Would you please transcribe the records below exactly, leaving out the pictures?
╭──
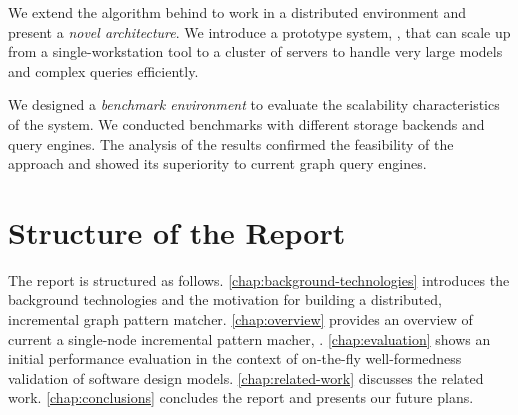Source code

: We extend the algorithm behind \eiq{} to work in a distributed environment and present a \emph{novel architecture}. We introduce a prototype system, \iqd{}, that can scale up from a single-workstation tool to a cluster of servers to handle very large models and complex queries efficiently. 

We designed a \emph{benchmark environment} to evaluate the scalability characteristics of the system. We conducted benchmarks with different storage backends and query engines. The analysis of the results confirmed the feasibility of the approach and showed its superiority to current %
graph query engines.

\section{Structure of the Report}
 
The report is structured as follows. 
\autoref{chap:background-technologies} introduces the background technologies and the motivation for building a distributed, incremental graph pattern matcher. \autoref{chap:overview} provides an overview of current a single-node incremental pattern macher, \eiq{}. 
\autoref{chap:evaluation} shows an initial performance evaluation in the context of on-the-fly well-formedness validation of software design models. 
\autoref{chap:related-work} discusses the related work. \autoref{chap:conclusions} concludes the report and presents our future plans.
╰──
- _Written solution_
Source code

: We extend the algorithm behind \eiq{} to work in a distributed environment and present a \emph{novel architecture}. We introduce a prototype system, \iqd{}, that can scale up from a single-workstation tool to a cluster of servers to handle very large models and complex queries efficiently. 

We designed a \emph{benchmark environment} to evaluate the scalability characteristics of the system. We conducted benchmarks with different storage backends and query engines. The analysis of the results confirmed the feasibility of the approach and showed its superiority to current %
graph query engines.

\section{Structure of the Report}
 
The report is structured as follows. 
\autoref{chap:background-technologies} introduces the background technologies and the motivation for building a distributed, incremental graph pattern matcher. \autoref{chap:overview} provides an overview of current a single-node incremental pattern macher, \eiq{}. 
\autoref{chap:evaluation} shows an initial performance evaluation in the context of on-the-fly well-formedness validation of software design models. 
\autoref{chap:related-work} discusses the related work. \autoref{chap:conclusions} concludes the report and presents our future plans.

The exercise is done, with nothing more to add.